[DATA PROVIDED]
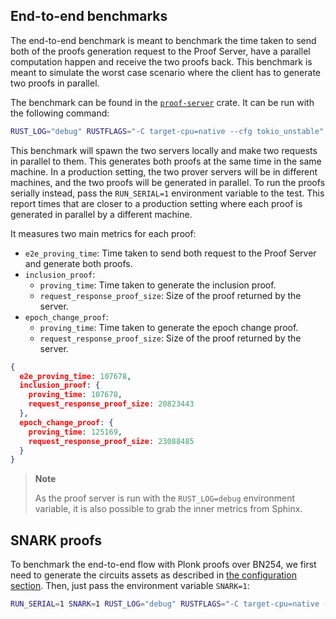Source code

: ## End-to-end benchmarks

The end-to-end benchmark is meant to benchmark the time taken to send both of the proofs generation request to the Proof
Server, have a parallel computation happen and receive the two proofs back. This benchmark is meant to simulate the
worst case scenario where the client has to generate two proofs in parallel.

The benchmark can be found in
the [`proof-server`](https://github.com/lurk-lab/zk-light-clients/blob/dev/aptos/proof-server/benches/proof_server.rs)
crate. It can be run with the following command:

```bash
RUST_LOG="debug" RUSTFLAGS="-C target-cpu=native --cfg tokio_unstable" PRIMARY_ADDR="127.0.0.1:8080" SECONDARY_ADDR="127.0.0.1:8081" cargo +nightly bench --bench proof_server
```

This benchmark will spawn the two servers locally and make two requests in parallel to them. This generates both proofs
at the same time in the same machine. In a production setting, the two prover servers will be in different machines, and
the two proofs will be generated in parallel.
To run the proofs serially instead, pass the `RUN_SERIAL=1` environment variable to the test. This report times that are
closer to a production setting where each proof is generated in parallel by a different machine.

It measures two main metrics for each proof:

- `e2e_proving_time`: Time taken to send both request to the Proof Server and generate both proofs.
- `inclusion_proof`:
    - `proving_time`: Time taken to generate the inclusion proof.
    - `request_response_proof_size`: Size of the proof returned by the server.
- `epoch_change_proof`:
    - `proving_time`: Time taken to generate the epoch change proof.
    - `request_response_proof_size`: Size of the proof returned by the server.

```json
{
  e2e_proving_time: 107678,
  inclusion_proof: {
    proving_time: 107678,
    request_response_proof_size: 20823443
  },
  epoch_change_proof: {
    proving_time: 125169,
    request_response_proof_size: 23088485
  }
}
```

> **Note**
>
> As the proof server is run with the `RUST_LOG=debug` environment variable, it is also possible to grab the inner
> metrics from Sphinx.

## SNARK proofs

To benchmark the end-to-end flow with Plonk proofs over BN254, we first need to generate the circuits assets as described in [the
configuration section](./configuration.md). Then, just pass the environment variable `SNARK=1`:

```bash
RUN_SERIAL=1 SNARK=1 RUST_LOG="debug" RUSTFLAGS="-C target-cpu=native --cfg tokio_unstable" PRIMARY_ADDR="127.0.0.1:8080" SECONDARY_ADDR="127.0.0.1:8081" cargo +nightly bench --bench proof_server
```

[PROBLEM TO SOLVE]
Give the data again exactly as written, with all pictures left out.

[SOLUTION FOR THIS EXERCISE]
Source code

: ## End-to-end benchmarks

The end-to-end benchmark is meant to benchmark the time taken to send both of the proofs generation request to the Proof
Server, have a parallel computation happen and receive the two proofs back. This benchmark is meant to simulate the
worst case scenario where the client has to generate two proofs in parallel.

The benchmark can be found in
the [`proof-server`](https://github.com/lurk-lab/zk-light-clients/blob/dev/aptos/proof-server/benches/proof_server.rs)
crate. It can be run with the following command:

```bash
RUST_LOG="debug" RUSTFLAGS="-C target-cpu=native --cfg tokio_unstable" PRIMARY_ADDR="127.0.0.1:8080" SECONDARY_ADDR="127.0.0.1:8081" cargo +nightly bench --bench proof_server
```

This benchmark will spawn the two servers locally and make two requests in parallel to them. This generates both proofs
at the same time in the same machine. In a production setting, the two prover servers will be in different machines, and
the two proofs will be generated in parallel.
To run the proofs serially instead, pass the `RUN_SERIAL=1` environment variable to the test. This report times that are
closer to a production setting where each proof is generated in parallel by a different machine.

It measures two main metrics for each proof:

- `e2e_proving_time`: Time taken to send both request to the Proof Server and generate both proofs.
- `inclusion_proof`:
    - `proving_time`: Time taken to generate the inclusion proof.
    - `request_response_proof_size`: Size of the proof returned by the server.
- `epoch_change_proof`:
    - `proving_time`: Time taken to generate the epoch change proof.
    - `request_response_proof_size`: Size of the proof returned by the server.

```json
{
  e2e_proving_time: 107678,
  inclusion_proof: {
    proving_time: 107678,
    request_response_proof_size: 20823443
  },
  epoch_change_proof: {
    proving_time: 125169,
    request_response_proof_size: 23088485
  }
}
```

> **Note**
>
> As the proof server is run with the `RUST_LOG=debug` environment variable, it is also possible to grab the inner
> metrics from Sphinx.

## SNARK proofs

To benchmark the end-to-end flow with Plonk proofs over BN254, we first need to generate the circuits assets as described in [the
configuration section](./configuration.md). Then, just pass the environment variable `SNARK=1`:

```bash
RUN_SERIAL=1 SNARK=1 RUST_LOG="debug" RUSTFLAGS="-C target-cpu=native --cfg tokio_unstable" PRIMARY_ADDR="127.0.0.1:8080" SECONDARY_ADDR="127.0.0.1:8081" cargo +nightly bench --bench proof_server
```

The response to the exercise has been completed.